CHICAGO
09/10/2010 02:09 pm ET | Updated May 25, 2011

Roland Burris Asks Supreme Court To Let Him Run In Special Illinois Senate Election

One of the most unpopular Senators in recent history is hoping to stay in his seat just a little longer.

Roland Burris, whose approval ratings have been in the mid-teens this year, is asking the Supreme Court to be placed on the ballot for a special Senate election in Illinois. The winner of that election would serve in the brief lame-duck session between November 2 and the January inauguration.

An appellate court ruling in June paved the way for the special election, saying that Illinois had violated the Constitution by failing to hold a special election for the seat after Burris' interim appointment.

Because it would have been next to impossible to mobilize the resources to hold an election before November, it was decided that the special election would be held on the same day as the general election. District Court Judge John Grady ruled that only the candidates who would be on the ballot in the general would be eligible for the special.

It's this ruling that Roland Burris is challenging, according to a new POLITICO report:

Burris' petition to the nation's highest court argues that Grady's decision, "deprives Illinois citizens of the rights to due process and equal protection, and to unfettered access to the ballot."

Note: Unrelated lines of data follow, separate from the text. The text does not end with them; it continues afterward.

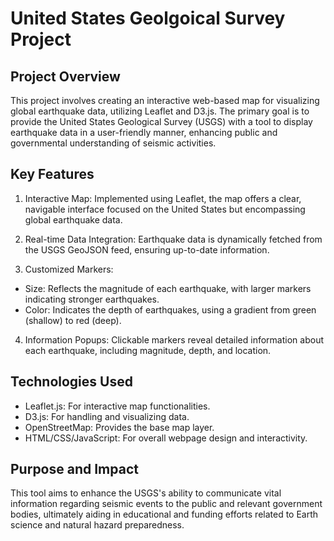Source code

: # United States Geolgoical Survey Project #
## Project Overview ##
This project involves creating an interactive web-based map for visualizing global earthquake data, utilizing Leaflet and D3.js. The primary goal is to provide the United States Geological Survey (USGS) with a tool to display earthquake data in a user-friendly manner, enhancing public and governmental understanding of seismic activities.

## Key Features ##
1. Interactive Map: Implemented using Leaflet, the map offers a clear, navigable interface focused on the United States but encompassing global earthquake data.

2. Real-time Data Integration: Earthquake data is dynamically fetched from the USGS GeoJSON feed, ensuring up-to-date information.

3. Customized Markers:
-   Size: Reflects the magnitude of each earthquake, with larger markers indicating stronger earthquakes.
-   Color: Indicates the depth of earthquakes, using a gradient from green (shallow) to red (deep).

4. Information Popups: Clickable markers reveal detailed information about each earthquake, including magnitude, depth, and location.

## Technologies Used ##
-   Leaflet.js: For interactive map functionalities.
-   D3.js: For handling and visualizing data.
-   OpenStreetMap: Provides the base map layer.
-   HTML/CSS/JavaScript: For overall webpage design and interactivity.

## Purpose and Impact ##
This tool aims to enhance the USGS's ability to communicate vital information regarding seismic events to the public and relevant government bodies, ultimately aiding in educational and funding efforts related to Earth science and natural hazard preparedness.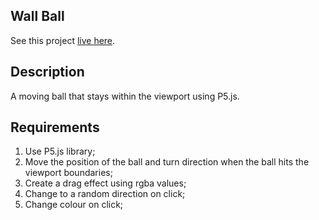 ## Wall Ball

See this project [live here](https://mo-wall-ball.netlify.app/).


## Description

A moving ball that stays within the viewport using P5.js.


## Requirements

1. Use P5.js library;
2. Move the position of the ball and turn direction when the ball hits the viewport boundaries;
3. Create a drag effect using rgba values;
4. Change to a random direction on click;
5. Change colour on click;
 

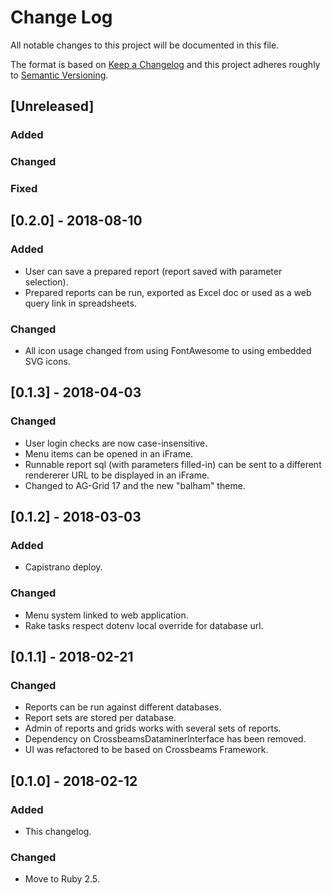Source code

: # Change Log
All notable changes to this project will be documented in this file.

The format is based on [Keep a Changelog](http://keepachangelog.com/)
and this project adheres roughly to [Semantic Versioning](http://semver.org/).


## [Unreleased]
### Added
### Changed
### Fixed

## [0.2.0] - 2018-08-10
### Added
- User can save a prepared report (report saved with parameter selection).
- Prepared reports can be run, exported as Excel doc or used as a web query link in spreadsheets.
### Changed
- All icon usage changed from using FontAwesome to using embedded SVG icons.

## [0.1.3] - 2018-04-03
### Changed
- User login checks are now case-insensitive.
- Menu items can be opened in an iFrame.
- Runnable report sql (with parameters filled-in) can be sent to a different rendererer URL to be displayed in an iFrame.
- Changed to AG-Grid 17 and the new "balham" theme.

## [0.1.2] - 2018-03-03
### Added
- Capistrano deploy.
### Changed
- Menu system linked to web application.
- Rake tasks respect dotenv local override for database url.

## [0.1.1] - 2018-02-21
### Changed
- Reports can be run against different databases.
- Report sets are stored per database.
- Admin of reports and grids works with several sets of reports.
- Dependency on CrossbeamsDataminerInterface has been removed.
- UI was refactored to be based on Crossbeams Framework.

## [0.1.0] - 2018-02-12
### Added
- This changelog.
### Changed
- Move to Ruby 2.5.
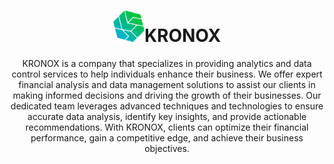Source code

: <h1 align="center"><img src="./assets/img/author.png" width="50" height="50" />KRONOX</h1>
<p align="center">KRONOX is a company that specializes in providing analytics and data control services to help individuals enhance their business. We offer expert financial analysis and data management solutions to assist our clients in making informed decisions and driving the growth of their businesses. Our dedicated team leverages advanced techniques and technologies to ensure accurate data analysis, identify key insights, and provide actionable recommendations. With KRONOX, clients can optimize their financial performance, gain a competitive edge, and achieve their business objectives.</p>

"Voters very well might have different preferences for what is desirable in a person who will fill the remaining 62 days of the current Senate term and the person who will fill the subsequent six-year term," argues Burris in his petition.

The special election could impact national politics in two ways. First of all, there's money: because it's technically a separate election, candidates Alexi Giannoulias and Mark Kirk can raise money for both the special and general elections. In essence, contributors can donate double the maximum amount.

Second, the lame duck session may prove an important time for Democratic lawmakers to push through major legislation before their majorities shrink or disappear in 2011. If Republican Mark Kirk wins the special election, taking the seat from Burris, the lame-duck Senate majority will be one vote smaller, a vote that could prove crucial to the Democrats' agenda.

In addition to an emergency appeal to the Supreme Court, Burris has also asked the U.S. District Court of Northern Illinois to consider his candidacy, according to POLITICO.